● Aim of the task:
Repeat all entries word for word; skip images.

● Provided data:

-*-

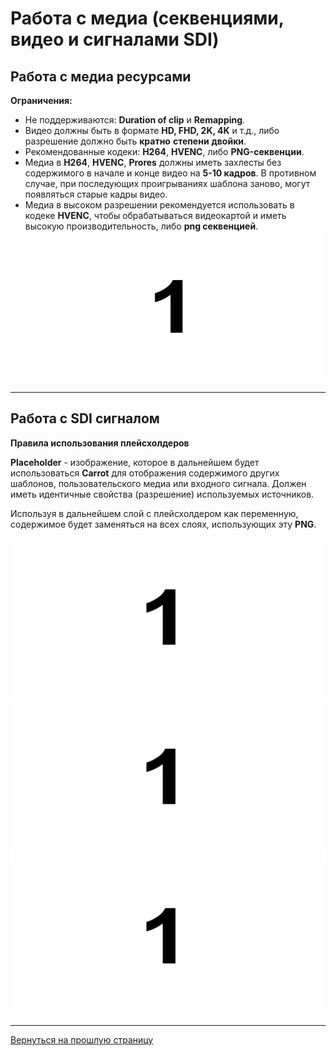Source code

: # Работа с медиа (секвенциями, видео и сигналами SDI)

## Работа с медиа ресурсами

**Ограничения:**

- Не поддерживаются: **Duration of clip** и **Remapping**.
- Видео должны быть в формате **HD, FHD, 2K, 4K** и т.д., либо разрешение должно быть **кратно** **степени** **двойки**.
- Рекомендованные кодеки: **H264**, **HVENC**, либо **PNG-секвенции**.
- Медиа в **H264**, **HVENC**, **Prores** должны иметь захлесты без содержимого в начале и конце видео на **5-10 кадров**. В противном случае, при последующих проигрываниях шаблона заново, могут появляться старые кадры видео.
- Медиа в высоком разрешении рекомендуется использовать в кодеке **HVENC**, чтобы обрабатываться видеокартой и иметь высокую производительность, либо **png секвенцией**.
![AE_Overlap](_images/image11.png "Overlap")

---

## Работа с SDI сигналом

**Правила использования плейсхолдеров**

**Placeholder** - изображение, которое в дальнейшем будет использоваться **Carrot** для отображения содержимого других шаблонов, пользовательского медиа или входного сигнала. Должен иметь идентичные свойства (разрешение) используемых источников. 

Используя в дальнейшем слой с плейсхолдером как переменную, содержимое будет заменяться на всех слоях, использующих эту **PNG**.

![Placeholder](_images/image11.png "Placeholder")
![Placeholder](_images/image11.png "Placeholder")
![Placeholder](_images/image11.png "Placeholder")

---

[Вернуться на прошлую страницу](user-guide.md)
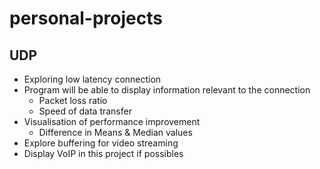# personal-projects

## UDP
- Exploring low latency connection
- Program will be able to display information relevant to the connection
    - Packet loss ratio
    - Speed of data transfer
- Visualisation of performance improvement
    - Difference in Means & Median values
- Explore buffering for video streaming
- Display VoIP in this project if possibles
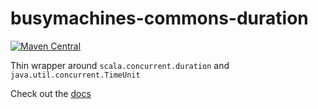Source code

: # busymachines-commons-duration

[![Maven Central](https://img.shields.io/maven-central/v/com.busymachines/busymachines-commons-duration_2.12.svg)](https://maven-badges.herokuapp.com/maven-central/com.busymachines/busymachines-commons-duration_2.12)

Thin wrapper around `scala.concurrent.duration` and `java.util.concurrent.TimeUnit`

Check out the [docs](http://busymachines.github.io/busymachines-commons/docs/duration.html)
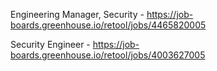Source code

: Engineering Manager, Security  - https://job-boards.greenhouse.io/retool/jobs/4465820005

Security Engineer - https://job-boards.greenhouse.io/retool/jobs/4003627005

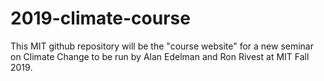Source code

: # 2019-climate-course

This MIT github repository will be the "course website" for a new seminar
on Climate Change to be run by Alan Edelman and Ron Rivest at MIT Fall 2019.

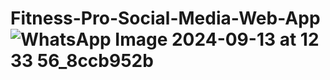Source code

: # Fitness-Pro-Social-Media-Web-App![WhatsApp Image 2024-09-13 at 12 33 56_8ccb952b](https://github.com/user-attachments/assets/8f043530-9eca-4b81-abaa-99d735960380)
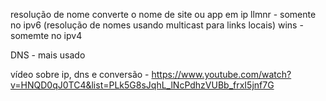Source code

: resolução de nome converte o nome de site ou app em ip
llmnr - somente no ipv6 (resolução de nomes usando multicast para links locais)
wins - somemte no ipv4

DNS - mais usado 

vídeo sobre ip, dns e conversão - https://www.youtube.com/watch?v=HNQD0qJ0TC4&list=PLk5G8sJqhL_lNcPdhzVUBb_frxI5jnf7G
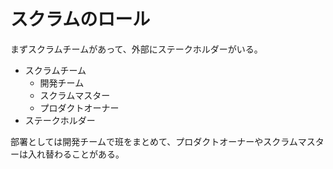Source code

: # スクラムのロール

まずスクラムチームがあって、外部にステークホルダーがいる。

- スクラムチーム
  - 開発チーム
  - スクラムマスター
  - プロダクトオーナー
- ステークホルダー

部署としては開発チームで班をまとめて、プロダクトオーナーやスクラムマスターは入れ替わることがある。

-*-

● Answer to this problem:
Source code

: # Работа с медиа (секвенциями, видео и сигналами SDI)

## Работа с медиа ресурсами

**Ограничения:**

- Не поддерживаются: **Duration of clip** и **Remapping**.
- Видео должны быть в формате **HD, FHD, 2K, 4K** и т.д., либо разрешение должно быть **кратно** **степени** **двойки**.
- Рекомендованные кодеки: **H264**, **HVENC**, либо **PNG-секвенции**.
- Медиа в **H264**, **HVENC**, **Prores** должны иметь захлесты без содержимого в начале и конце видео на **5-10 кадров**. В противном случае, при последующих проигрываниях шаблона заново, могут появляться старые кадры видео.
- Медиа в высоком разрешении рекомендуется использовать в кодеке **HVENC**, чтобы обрабатываться видеокартой и иметь высокую производительность, либо **png секвенцией**.
![AE_Overlap](_images/image11.png "Overlap")

---

## Работа с SDI сигналом

**Правила использования плейсхолдеров**

**Placeholder** - изображение, которое в дальнейшем будет использоваться **Carrot** для отображения содержимого других шаблонов, пользовательского медиа или входного сигнала. Должен иметь идентичные свойства (разрешение) используемых источников. 

Используя в дальнейшем слой с плейсхолдером как переменную, содержимое будет заменяться на всех слоях, использующих эту **PNG**.

![Placeholder](_images/image11.png "Placeholder")
![Placeholder](_images/image11.png "Placeholder")
![Placeholder](_images/image11.png "Placeholder")

---

[Вернуться на прошлую страницу](user-guide.md)
# personal-projects

## UDP
- Exploring low latency connection
- Program will be able to display information relevant to the connection
    - Packet loss ratio
    - Speed of data transfer
- Visualisation of performance improvement
    - Difference in Means & Median values
- Explore buffering for video streaming
- Display VoIP in this project if possibles
Source code

: # busymachines-commons-duration

[![Maven Central](https://img.shields.io/maven-central/v/com.busymachines/busymachines-commons-duration_2.12.svg)](https://maven-badges.herokuapp.com/maven-central/com.busymachines/busymachines-commons-duration_2.12)

Thin wrapper around `scala.concurrent.duration` and `java.util.concurrent.TimeUnit`

Check out the [docs](http://busymachines.github.io/busymachines-commons/docs/duration.html)
Source code

: Engineering Manager, Security  - https://job-boards.greenhouse.io/retool/jobs/4465820005

Security Engineer - https://job-boards.greenhouse.io/retool/jobs/4003627005

Source code

: # 2019-climate-course

This MIT github repository will be the "course website" for a new seminar
on Climate Change to be run by Alan Edelman and Ron Rivest at MIT Fall 2019.

Source code

: # Fitness-Pro-Social-Media-Web-App![WhatsApp Image 2024-09-13 at 12 33 56_8ccb952b](https://github.com/user-attachments/assets/8f043530-9eca-4b81-abaa-99d735960380)
Source code

: resolução de nome converte o nome de site ou app em ip
llmnr - somente no ipv6 (resolução de nomes usando multicast para links locais)
wins - somemte no ipv4

DNS - mais usado 

vídeo sobre ip, dns e conversão - https://www.youtube.com/watch?v=HNQD0qJ0TC4&list=PLk5G8sJqhL_lNcPdhzVUBb_frxI5jnf7G
Source code

: # スクラムのロール

まずスクラムチームがあって、外部にステークホルダーがいる。

- スクラムチーム
  - 開発チーム
  - スクラムマスター
  - プロダクトオーナー
- ステークホルダー

部署としては開発チームで班をまとめて、プロダクトオーナーやスクラムマスターは入れ替わることがある。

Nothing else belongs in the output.